[Start of section]

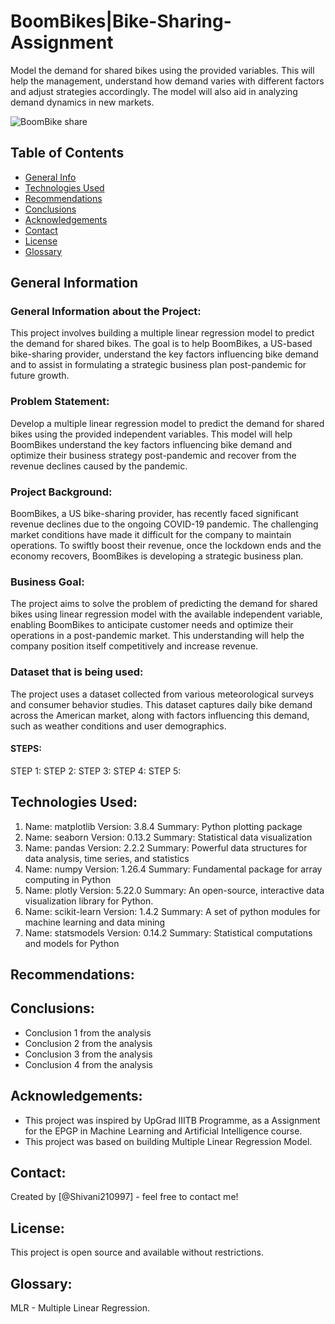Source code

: # BoomBikes|Bike-Sharing-Assignment
Model the demand for shared bikes using the provided variables. This will help the management, understand how demand varies with different factors and adjust 
strategies accordingly. The model will also aid in analyzing demand dynamics in new markets.

  ![BoomBike share](https://github.com/user-attachments/assets/f59d6155-559c-4d8c-8d77-be03ea6e2607)


## Table of Contents
* [General Info](#general-information)
* [Technologies Used](#technologies-used)
* [Recommendations](#recommendations)
* [Conclusions](#conclusions)
* [Acknowledgements](#acknowledgements)
* [Contact](#contact)
* [License](#license)
* [Glossary](#glossary)

<!-- You can include any other section that is pertinent to your problem -->

## General Information
### General Information about the Project:
This project involves building a multiple linear regression model to predict the demand for shared bikes. The goal is to help BoomBikes, a US-based bike-sharing provider, understand the key factors influencing bike demand and to assist in formulating a strategic business plan post-pandemic for future growth.

### Problem Statement:
Develop a multiple linear regression model to predict the demand for shared bikes using the provided independent variables. This model will help BoomBikes understand the key factors influencing bike demand and optimize their business strategy post-pandemic and recover from the revenue declines caused by the pandemic.

### Project Background:
BoomBikes, a US bike-sharing provider, has recently faced significant revenue declines due to the ongoing COVID-19 pandemic. The challenging market conditions 
have made it difficult for the company to maintain operations. To swiftly boost their revenue, once the lockdown ends and the economy recovers, BoomBikes is 
developing a strategic business plan.

### Business Goal:
The project aims to solve the problem of predicting the demand for shared bikes using linear regression model with the available independent variable, enabling BoomBikes to anticipate customer needs and optimize their operations in a post-pandemic market. This understanding will help the company position itself competitively and increase revenue.

### Dataset that is being used:
The project uses a dataset collected from various meteorological surveys and consumer behavior studies. 
This dataset captures daily bike demand across the American market, along with factors influencing this demand, such as weather conditions and user demographics.

#### STEPS:
STEP 1: 
STEP 2:
STEP 3: 
STEP 4:
STEP 5:

<!-- You don't have to answer all the questions - just the ones relevant to your project. -->

## Technologies Used:
1. Name: matplotlib
   Version: 3.8.4
   Summary: Python plotting package
2. Name: seaborn
   Version: 0.13.2
   Summary: Statistical data visualization
3. Name: pandas
   Version: 2.2.2
   Summary: Powerful data structures for data analysis, time series, and statistics
4. Name: numpy
   Version: 1.26.4
   Summary: Fundamental package for array computing in Python
5. Name: plotly
   Version: 5.22.0
   Summary: An open-source, interactive data visualization library for Python.
6. Name: scikit-learn
   Version: 1.4.2
   Summary: A set of python modules for machine learning and data mining
7. Name: statsmodels
   Version: 0.14.2
   Summary: Statistical computations and models for Python

<!-- As the libraries versions keep on changing, it is recommended to mention the version of library used in this project -->

## Recommendations:


## Conclusions:
- Conclusion 1 from the analysis
- Conclusion 2 from the analysis
- Conclusion 3 from the analysis
- Conclusion 4 from the analysis

<!-- You don't have to answer all the questions - just the ones relevant to your project. -->

## Acknowledgements:
- This project was inspired by UpGrad IIITB Programme, as a Assignment for the EPGP in Machine Learning and Artificial Intelligence course.
- This project was based on building Multiple Linear Regression Model.

## Contact:
Created by [@Shivani210997] - feel free to contact me!

## License:
This project is open source and available without restrictions.

## Glossary:
MLR - Multiple Linear Regression.

<!-- Optional -->
<!-- ## License -->
<!-- This project is open source and available under the [... License](). -->

<!-- You don't have to include all sections - just the one's relevant to your project -->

[End of section]

## Assigned task
Reproduce each entry exactly, without the pictures.

## Task output
Source code

: # BoomBikes|Bike-Sharing-Assignment
Model the demand for shared bikes using the provided variables. This will help the management, understand how demand varies with different factors and adjust 
strategies accordingly. The model will also aid in analyzing demand dynamics in new markets.

  ![BoomBike share](https://github.com/user-attachments/assets/f59d6155-559c-4d8c-8d77-be03ea6e2607)


## Table of Contents
* [General Info](#general-information)
* [Technologies Used](#technologies-used)
* [Recommendations](#recommendations)
* [Conclusions](#conclusions)
* [Acknowledgements](#acknowledgements)
* [Contact](#contact)
* [License](#license)
* [Glossary](#glossary)

<!-- You can include any other section that is pertinent to your problem -->

## General Information
### General Information about the Project:
This project involves building a multiple linear regression model to predict the demand for shared bikes. The goal is to help BoomBikes, a US-based bike-sharing provider, understand the key factors influencing bike demand and to assist in formulating a strategic business plan post-pandemic for future growth.

### Problem Statement:
Develop a multiple linear regression model to predict the demand for shared bikes using the provided independent variables. This model will help BoomBikes understand the key factors influencing bike demand and optimize their business strategy post-pandemic and recover from the revenue declines caused by the pandemic.

### Project Background:
BoomBikes, a US bike-sharing provider, has recently faced significant revenue declines due to the ongoing COVID-19 pandemic. The challenging market conditions 
have made it difficult for the company to maintain operations. To swiftly boost their revenue, once the lockdown ends and the economy recovers, BoomBikes is 
developing a strategic business plan.

### Business Goal:
The project aims to solve the problem of predicting the demand for shared bikes using linear regression model with the available independent variable, enabling BoomBikes to anticipate customer needs and optimize their operations in a post-pandemic market. This understanding will help the company position itself competitively and increase revenue.

### Dataset that is being used:
The project uses a dataset collected from various meteorological surveys and consumer behavior studies. 
This dataset captures daily bike demand across the American market, along with factors influencing this demand, such as weather conditions and user demographics.

#### STEPS:
STEP 1: 
STEP 2:
STEP 3: 
STEP 4:
STEP 5:

<!-- You don't have to answer all the questions - just the ones relevant to your project. -->

## Technologies Used:
1. Name: matplotlib
   Version: 3.8.4
   Summary: Python plotting package
2. Name: seaborn
   Version: 0.13.2
   Summary: Statistical data visualization
3. Name: pandas
   Version: 2.2.2
   Summary: Powerful data structures for data analysis, time series, and statistics
4. Name: numpy
   Version: 1.26.4
   Summary: Fundamental package for array computing in Python
5. Name: plotly
   Version: 5.22.0
   Summary: An open-source, interactive data visualization library for Python.
6. Name: scikit-learn
   Version: 1.4.2
   Summary: A set of python modules for machine learning and data mining
7. Name: statsmodels
   Version: 0.14.2
   Summary: Statistical computations and models for Python

<!-- As the libraries versions keep on changing, it is recommended to mention the version of library used in this project -->

## Recommendations:


## Conclusions:
- Conclusion 1 from the analysis
- Conclusion 2 from the analysis
- Conclusion 3 from the analysis
- Conclusion 4 from the analysis

<!-- You don't have to answer all the questions - just the ones relevant to your project. -->

## Acknowledgements:
- This project was inspired by UpGrad IIITB Programme, as a Assignment for the EPGP in Machine Learning and Artificial Intelligence course.
- This project was based on building Multiple Linear Regression Model.

## Contact:
Created by [@Shivani210997] - feel free to contact me!

## License:
This project is open source and available without restrictions.

## Glossary:
MLR - Multiple Linear Regression.

<!-- Optional -->
<!-- ## License -->
<!-- This project is open source and available under the [... License](). -->

<!-- You don't have to include all sections - just the one's relevant to your project -->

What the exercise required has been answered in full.